● **YOUR OBJECTIVE**:
The first line of the entries below, the line containing "- 05/2012-09/2012 Pricing", and every line between them should be repeated exactly, and nothing else.

● **PROVIDED DATA**:
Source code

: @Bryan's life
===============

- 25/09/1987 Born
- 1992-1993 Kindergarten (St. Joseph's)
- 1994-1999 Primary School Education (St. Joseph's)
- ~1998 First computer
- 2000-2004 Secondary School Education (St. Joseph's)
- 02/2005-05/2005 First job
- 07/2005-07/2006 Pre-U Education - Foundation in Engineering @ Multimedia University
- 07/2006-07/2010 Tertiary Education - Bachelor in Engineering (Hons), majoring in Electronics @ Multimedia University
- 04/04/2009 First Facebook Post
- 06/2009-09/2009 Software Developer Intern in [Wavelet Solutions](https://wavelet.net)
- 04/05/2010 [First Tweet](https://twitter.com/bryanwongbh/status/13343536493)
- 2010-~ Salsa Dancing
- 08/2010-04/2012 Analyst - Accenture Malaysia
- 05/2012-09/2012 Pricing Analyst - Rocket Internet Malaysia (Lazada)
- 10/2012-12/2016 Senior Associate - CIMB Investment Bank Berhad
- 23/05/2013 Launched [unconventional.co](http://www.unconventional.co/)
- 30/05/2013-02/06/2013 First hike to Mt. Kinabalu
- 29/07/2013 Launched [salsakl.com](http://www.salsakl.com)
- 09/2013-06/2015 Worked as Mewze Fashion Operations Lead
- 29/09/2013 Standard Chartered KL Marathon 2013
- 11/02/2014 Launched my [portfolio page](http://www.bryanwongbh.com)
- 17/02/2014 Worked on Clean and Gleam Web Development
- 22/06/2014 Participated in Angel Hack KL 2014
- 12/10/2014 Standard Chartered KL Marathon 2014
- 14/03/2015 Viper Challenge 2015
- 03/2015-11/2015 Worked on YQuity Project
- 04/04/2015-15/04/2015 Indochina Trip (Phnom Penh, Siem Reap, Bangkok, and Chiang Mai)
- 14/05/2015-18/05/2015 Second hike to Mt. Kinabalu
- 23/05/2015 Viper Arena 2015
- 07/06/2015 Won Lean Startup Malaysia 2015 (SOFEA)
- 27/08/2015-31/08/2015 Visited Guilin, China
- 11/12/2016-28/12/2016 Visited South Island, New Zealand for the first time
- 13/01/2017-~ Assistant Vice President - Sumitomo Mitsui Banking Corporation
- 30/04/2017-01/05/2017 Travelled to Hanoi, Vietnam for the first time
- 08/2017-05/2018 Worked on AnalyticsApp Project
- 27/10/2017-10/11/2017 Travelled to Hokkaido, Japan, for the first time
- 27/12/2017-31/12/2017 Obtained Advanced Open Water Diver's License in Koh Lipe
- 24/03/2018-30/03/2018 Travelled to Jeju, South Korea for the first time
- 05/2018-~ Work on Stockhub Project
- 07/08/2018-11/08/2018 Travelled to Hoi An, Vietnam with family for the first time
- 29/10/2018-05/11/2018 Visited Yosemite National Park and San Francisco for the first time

● **TASK ANSWER**:
Source code

: @Bryan's life
===============

- 25/09/1987 Born
- 1992-1993 Kindergarten (St. Joseph's)
- 1994-1999 Primary School Education (St. Joseph's)
- ~1998 First computer
- 2000-2004 Secondary School Education (St. Joseph's)
- 02/2005-05/2005 First job
- 07/2005-07/2006 Pre-U Education - Foundation in Engineering @ Multimedia University
- 07/2006-07/2010 Tertiary Education - Bachelor in Engineering (Hons), majoring in Electronics @ Multimedia University
- 04/04/2009 First Facebook Post
- 06/2009-09/2009 Software Developer Intern in [Wavelet Solutions](https://wavelet.net)
- 04/05/2010 [First Tweet](https://twitter.com/bryanwongbh/status/13343536493)
- 2010-~ Salsa Dancing
- 08/2010-04/2012 Analyst - Accenture Malaysia
- 05/2012-09/2012 Pricing Analyst - Rocket Internet Malaysia (Lazada)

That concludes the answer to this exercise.